The same is true of prunes, a somewhat divisive treat. I, for one, am pro-prune, and I hope you’ll stand with me. But whether or not you like them, we all recognize that prunes are simply plums that have been shrunken down. What we do not all agree on, I presume, is if the shrinking improves or destroys the deliciousness.
Another friend of mine recently reminded me of those vacuum seal bags, the ones that you fill with clothes for traveling or extra sheets to be stored under the bed. The large bag, when you attach the vacuum tube to the bag’s port, shrinks down smaller than you could ever imagine—or so the infomercial purports.

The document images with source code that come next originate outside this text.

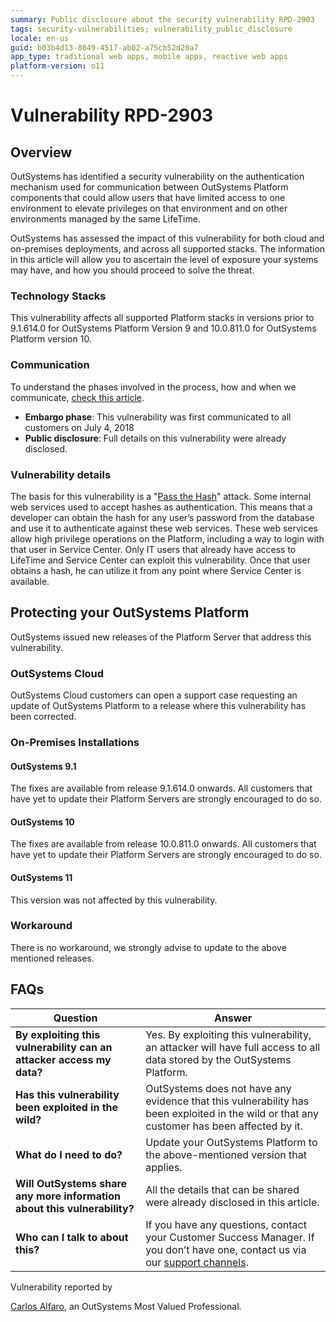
```yaml
---
summary: Public disclosure about the security vulnerability RPD-2903
tags: security-vulnerabilities; vulnerability_public_disclosure
locale: en-us
guid: b03b4d13-8049-4517-ab02-a75cb52d20a7
app_type: traditional web apps, mobile apps, reactive web apps
platform-version: o11
---
```


# Vulnerability RPD-2903

## Overview

OutSystems has identified a security vulnerability on the authentication mechanism used for communication between OutSystems Platform components that could allow users that have limited access to one environment to elevate privileges on that environment and on other environments managed by the same LifeTime.

OutSystems has assessed the impact of this vulnerability for both cloud and on-premises deployments, and across all supported stacks. The information in this article will allow you to ascertain the level of exposure your systems may have, and how you should proceed to solve the threat.

### Technology Stacks

This vulnerability affects all supported Platform stacks in versions prior to 9.1.614.0 for OutSystems Platform Version 9 and 10.0.811.0 for OutSystems Platform version 10.

### Communication
To understand the phases involved in the process, how and when we communicate, [check this article](https://success.outsystems.com/Support/Security/Vulnerabilities).

   * **Embargo phase**: This vulnerability was first communicated to all customers on July 4, 2018
   * **Public disclosure**: Full details on this vulnerability were already disclosed.

### Vulnerability details

The basis for this vulnerability is a "[Pass the Hash](https://en.wikipedia.org/wiki/Pass_the_hash)" attack. Some internal web services used to accept hashes as authentication. This means that a developer can obtain the hash for any user’s password from the database and use it to authenticate against these web services. These web services allow high privilege operations on the Platform, including a way to login with that user in Service Center. Only IT users that already have access to LifeTime and Service Center can exploit this vulnerability. Once that user obtains a hash, he can utilize it from any point where Service Center is available.

## Protecting your OutSystems Platform

OutSystems issued new releases of the Platform Server that address this vulnerability.

### OutSystems Cloud

OutSystems Cloud customers can open a support case requesting an update of OutSystems Platform to a release where this vulnerability has been corrected.

### On-Premises Installations

#### OutSystems 9.1

The fixes are available from release 9.1.614.0 onwards. All customers that have yet to update their Platform Servers are strongly encouraged to do so.

#### OutSystems 10

The fixes are available from release 10.0.811.0 onwards. All customers that have yet to update their Platform Servers are strongly encouraged to do so.

#### OutSystems 11

This version was not affected by this vulnerability.

### Workaround

There is no workaround, we strongly advise to update to the above mentioned releases.

## FAQs

| Question         | Answer                                             |
|--------------------------------------------------------------------------|---------------------------------------------------------------------------------------------------------------------------------------------------------------------|
| **By exploiting this vulnerability can an attacker access my data?**         | Yes. By exploiting this vulnerability, an attacker will have full access to all data stored by the OutSystems Platform.                                             |
| **Has this vulnerability been exploited in the wild?**                   | OutSystems does not have any evidence that this vulnerability has been exploited in the wild or that any customer has been affected by it.                          |
| **What do I need to do?**                                                | Update your OutSystems Platform to the above-mentioned version that applies.             |
| **Will OutSystems share any more information about this vulnerability?** | All the details that can be shared were already disclosed in this article.                                |
| **Who can I talk to about this?**                                        | If you have any questions, contact your Customer Success Manager. If you don’t have one, contact us via our [support channels](https://www.outsystems.com/legal/success/contact-outsystems-technical-support/). |




 
<div class="info" markdown="1">
Vulnerability reported by

[Carlos Alfaro](https://www.outsystems.com/profile/15434/carlos-alfaro/), an OutSystems Most Valued Professional.
</div>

Not all shrinking is as pleasant as they make it look on television; some use force to reduce their object down. If you don’t believe me, ask this old couch: Crushing a huge 4 seat sofa to fit into a garbage can using a compacting garbage truck. Some shrinking can be a form of violence to the object. If the witness of a loveseat isn’t convincing, ask Luke, Leia, Han, and Chewie (Star Wars Episode IV - A New Hope (1977) - Trash Compactor), who nearly lost their lives to shrinking. Or what about that 1989 comedy, Honey, I Shrunk the Kids? While it offered a laugh or two, it becomes clear that:
Some things are not better when shrunken.
Just like some of you might feel about plums, there are some things that are not meant to be shrunk at all. And with all of that being said, we are now ready to read the Scripture for today.
“8 The child grew, and was weaned; and Abraham made a great feast on the day that Isaac was weaned. 9 But Sarah saw the son of Hagar the Egyptian, whom she had borne to Abraham, playing with her son Isaac. 10 So she said to Abraham, “Cast out this slave woman with her son; for the son of this slave woman shall not inherit along with my son Isaac.” 11 The matter was very distressing to Abraham on account of his son. 12 But God said to Abraham, “Do not be distressed because of the boy and because of your slave woman; whatever Sarah says to you, do as she tells you, for it is through Isaac that offspring shall be named for you. 13 As for the son of the slave woman, I will make a nation of him also, because he is your offspring.” 14 So Abraham rose early in the morning, and took bread and a skin of water, and gave it to Hagar, putting it on her shoulder, along with the child, and sent her away. And she departed, and wandered about in the wilderness of Beer-sheba.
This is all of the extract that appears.